**Available data**
=== Begin Enclosure ===

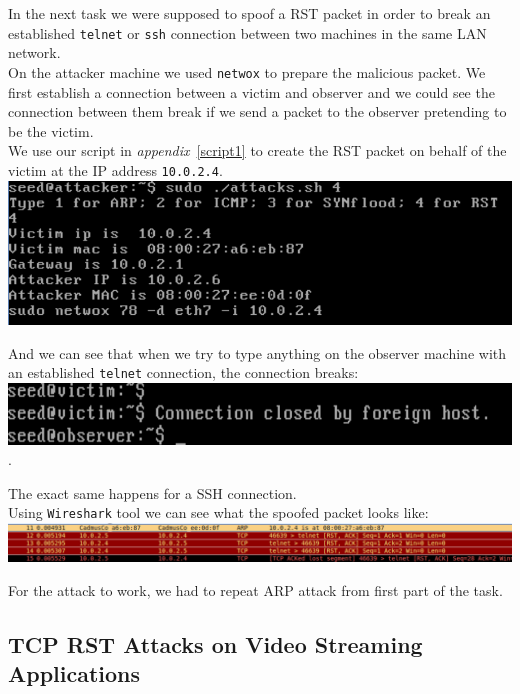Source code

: \documentclass[12pt, a4paper]{article}
\begin{document}
In the next task we were supposed to spoof a RST packet in order to break an established \texttt{telnet} or \texttt{ssh} connection between two machines in the same LAN network.\\

On the attacker machine we used \texttt{netwox} to prepare the malicious packet. We first establish a connection between a victim and observer and we could see the connection between them break if we send a packet to the observer pretending to be the victim.\\

We use our script in \emph{appendix}~\ref{script1} to create the RST packet on behalf of the victim at the IP address \texttt{10.0.2.4}.\\

\includegraphics[width=.95\textwidth]{gfx/rst-attack.png}

And we can see that when we try to type anything on the observer machine with an established \texttt{telnet} connection, the connection breaks:\\

\includegraphics[width=.95\textwidth]{gfx/rst-reset.png}.

The exact same happens for a SSH connection.\\

Using \texttt{Wireshark} tool we can see what the spoofed packet looks like:\\

\includegraphics[width=.95\textwidth]{gfx/rst-spoofed.png}

For the attack to work, we had to repeat ARP attack from first part of the task.

\subsection{TCP RST Attacks on Video Streaming Applications}
\end{document}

=== End Enclosure ===

**Task prompt**
Go through the records line by line, and copy each line that holds the string "established".

**Solution to the exercise**
In the next task we were supposed to spoof a RST packet in order to break an established \texttt{telnet} or \texttt{ssh} connection between two machines in the same LAN network.\\
And we can see that when we try to type anything on the observer machine with an established \texttt{telnet} connection, the connection breaks:\\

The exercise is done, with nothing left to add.